Traditional Indian arts and crafts were a popular attraction at the recent trade fair in St Petersburg

Traditional Indian arts and crafts were a popular attraction at the recent trade fair in St Petersburg

About 150 leading Indian companies, both public and private, took part in a far-reaching exhibition of India's technology and traditional crafts, which was held in St Petersburg's Lenexpo exhibition center earlier this month.

The India Show 2009 has become Russia's largest Indian business event of the year.

The exhibition's prime goal was to highlight the broad spectrum of India's manufacturing and technological achievements, fostering business contacts between exporters, importers, suppliers and buyers on both sides.

There was no shortage of exhibits featuring a wide variety of products and technology, with emphasis on mechanical engineering, chemicals, IT, electronics and software, along with space technology, light industry, agriculture and food products. India's famous fabrics, jewelry and souvenirs added a unique touch to the event.

An important place was reserved for scientific research projects from the Integrated Long Term Programme (ILTP) for Russian-Indian co-operation in science and technology, launched 22 years ago. Rajeev Kumar, a professor at India's Department of Computer Science & Engineering, said 500 projects have been implemented since 1987, and another 100 are in the works. In addition, 10 joint scientific and research centres have been created.

Co-operation between scientists peaked during 1988-1991, which saw a flurry of exchange programmes, but this period was followed by a decline due to financial shortfall. "Now our co-operation is getting back on track. We are particularly interested in such areas as biotechnology, informatics and nanotechnology," Dr Kumar said.

Among the most vital is a joint Russian-Indian project to build a collector for deep-seabed polymetallic nodules.

India's vast territory underlying the central Indian Ocean, some 75,000 square kilometers in size, is rich in manganese, nickel, cobalt and copper, but it is a daunting task to extract the minerals as they rest at a depth of 6 km, says Mr Sudhakar from India's Ministry of Earth Sciences. "Russians are good at deep-water technology. Experts from the Experimental Design Bureau of Oceanic Engineering at the Russian Academy of Sciences helped us create a multi-functional unmanned underwater vehicle with the required immersion depth and capacity to process up to 100 tonnes of nodules a day. It can also be used for gas hydrate deposits, which is important for Russia, too," he explained.
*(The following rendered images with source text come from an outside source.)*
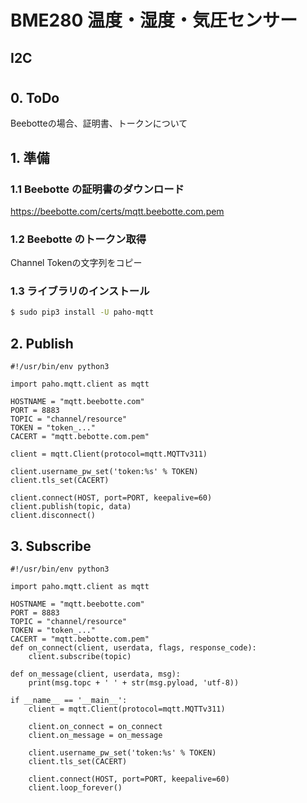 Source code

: # BME280 温度・湿度・気圧センサー

## I2C

#

## 0. ToDo

Beebotteの場合、証明書、トークンについて

## 1. 準備

### 1.1 Beebotte の証明書のダウンロード

https://beebotte.com/certs/mqtt.beebotte.com.pem

### 1.2 Beebotte のトークン取得

Channel Tokenの文字列をコピー

### 1.3 ライブラリのインストール

```bash
$ sudo pip3 install -U paho-mqtt
```

## 2. Publish

```
#!/usr/bin/env python3

import paho.mqtt.client as mqtt

HOSTNAME = "mqtt.beebotte.com"
PORT = 8883
TOPIC = "channel/resource"
TOKEN = "token_..."
CACERT = "mqtt.bebotte.com.pem"

client = mqtt.Client(protocol=mqtt.MQTTv311)

client.username_pw_set('token:%s' % TOKEN)
client.tls_set(CACERT)

client.connect(HOST, port=PORT, keepalive=60)
client.publish(topic, data)
client.disconnect()
```

## 3. Subscribe

```
#!/usr/bin/env python3

import paho.mqtt.client as mqtt

HOSTNAME = "mqtt.beebotte.com"
PORT = 8883
TOPIC = "channel/resource"
TOKEN = "token_..."
CACERT = "mqtt.bebotte.com.pem"
def on_connect(client, userdata, flags, response_code):
    client.subscribe(topic)

def on_message(client, userdata, msg):
    print(msg.topc + ' ' + str(msg.pyload, 'utf-8))

if __name__ == '__main__':
    client = mqtt.Client(protocol=mqtt.MQTTv311)

    client.on_connect = on_connect
    client.on_message = on_message

    client.username_pw_set('token:%s' % TOKEN)
    client.tls_set(CACERT)

    client.connect(HOST, port=PORT, keepalive=60)
    client.loop_forever()
```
Another crucial area is space exploration. India's first satellite was launched in 1975 with the help of Russia's Vostok launch facility. Since that time, Russia has been India's permanent partner in space exploration. Eleven remote sensing satellites and 10 communication satellites are currently in orbit, monitored by a Russian-made tracking station. India plans another lunar mission in 2012, Chandrayaan II, consisting of an orbital spacecraft and a lunar vehicle to be produced in Russia.